Nourish - What’s in Season: Irish Spring Foods
Spring has sprung! And to prove it, the Daffodils are dotting themselves all over the place and the baby lambs are just popping out with excitement! Not to mention the arrival of the new-season fruits and veggies that are making their way onto our supermarket shelves and farmers market stalls – Yay!
So to do Spring its justice, what better way to celebrate it than by feasting on the delectable foods it has to offer us?!
Within this post, we’re going to delve in a little deeper into what veggies are hitting the shelves this spring season and what you can do with them!
If you’re interested to learn more about eating in season, check out our previous blog 5 Reason to Eat in Season.
In Season: Spring
No. 1 – Spinach
If it’s good enough for Popeye, it’s good enough for us!
Spinach is a firm favourite among many and loved throughout the world. Not only for its versatility in cooking and salad dishes but also for its delicate but delicious taste and its undisputed health benefits.
Spinach is loaded with nutrients, giving you plenty of Vitamin A, C, E and K. Plus, manganese, folate, zinc, magnesium, selenium and potassium.
With this plethora of nutrients, spinach helps to:
- protect and strengthen the immune system
- load us up with antioxidants to help neutralize harmful free radicals in the body
- support bone health
- support cardiovascular health
- maintain good eye health
- keep skin looking fresh and radiant
Spinach is so easy to add into many many dishes. Interestingly, with its slightly sweet and subtle flavour; it goes really well with fruits too. It even pairs well with healthy fats like almond butter or avocado, so you can add them all into your green smoothies or juices. The options are limitless!

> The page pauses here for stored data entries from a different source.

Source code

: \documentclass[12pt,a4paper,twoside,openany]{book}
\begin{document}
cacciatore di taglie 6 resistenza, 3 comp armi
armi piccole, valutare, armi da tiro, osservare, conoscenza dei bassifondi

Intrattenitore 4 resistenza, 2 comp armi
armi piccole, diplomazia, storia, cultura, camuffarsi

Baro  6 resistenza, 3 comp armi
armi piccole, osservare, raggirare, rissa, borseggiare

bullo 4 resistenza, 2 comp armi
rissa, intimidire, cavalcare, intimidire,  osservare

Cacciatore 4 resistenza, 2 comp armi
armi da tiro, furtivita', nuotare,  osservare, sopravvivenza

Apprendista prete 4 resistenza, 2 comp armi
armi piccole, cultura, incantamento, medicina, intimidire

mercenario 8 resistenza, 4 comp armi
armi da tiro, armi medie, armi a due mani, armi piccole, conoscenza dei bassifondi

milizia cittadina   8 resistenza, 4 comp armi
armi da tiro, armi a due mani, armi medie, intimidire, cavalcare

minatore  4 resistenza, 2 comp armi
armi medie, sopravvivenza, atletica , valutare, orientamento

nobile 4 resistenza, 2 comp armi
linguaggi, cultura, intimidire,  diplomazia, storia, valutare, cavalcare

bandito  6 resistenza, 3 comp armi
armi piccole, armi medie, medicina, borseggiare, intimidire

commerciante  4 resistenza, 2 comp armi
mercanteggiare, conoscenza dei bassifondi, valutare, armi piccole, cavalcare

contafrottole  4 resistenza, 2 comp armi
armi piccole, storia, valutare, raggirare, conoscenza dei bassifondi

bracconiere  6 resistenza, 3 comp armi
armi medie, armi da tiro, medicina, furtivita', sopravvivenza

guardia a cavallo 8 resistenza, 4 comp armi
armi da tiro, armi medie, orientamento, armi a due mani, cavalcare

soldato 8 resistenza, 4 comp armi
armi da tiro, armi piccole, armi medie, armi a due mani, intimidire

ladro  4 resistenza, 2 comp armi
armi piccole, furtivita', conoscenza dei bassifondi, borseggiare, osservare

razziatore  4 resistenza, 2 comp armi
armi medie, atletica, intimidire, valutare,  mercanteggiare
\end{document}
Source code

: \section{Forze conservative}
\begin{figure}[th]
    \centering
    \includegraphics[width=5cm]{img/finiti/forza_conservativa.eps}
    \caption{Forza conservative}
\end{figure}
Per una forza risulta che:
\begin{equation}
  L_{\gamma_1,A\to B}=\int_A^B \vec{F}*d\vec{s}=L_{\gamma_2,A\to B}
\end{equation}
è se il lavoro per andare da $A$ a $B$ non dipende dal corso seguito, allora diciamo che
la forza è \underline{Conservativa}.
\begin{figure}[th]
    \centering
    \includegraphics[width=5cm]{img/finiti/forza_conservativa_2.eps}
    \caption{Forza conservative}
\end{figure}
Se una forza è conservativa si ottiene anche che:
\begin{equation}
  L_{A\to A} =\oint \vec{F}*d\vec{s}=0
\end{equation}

Try these recipes on for size:
- Creamed Spinach Bake
- 5 Minute Spinach Smoothie
- Avocado Artichoke Argula Spinach Salad (please note arugula is also known as rocket over in these parts!)
No. 2 – Watercress
This peppery flavoured dark green leaf is a close cousin to mustard greens, cabbage, and rocket. It has slightly chewy stems and is a popular salad ingredient. It works best when teamed with milder tasting leaves to give a variety of texture and flavour.
Watercress is a good source of B vitamins, Vitamins A, C and K, plus minerals iron, manganese and calcium.
Though often more popular eaten as a salad, watercress can certainly be cooked and is often used in dishes such as watercress soup or in pasta sauces.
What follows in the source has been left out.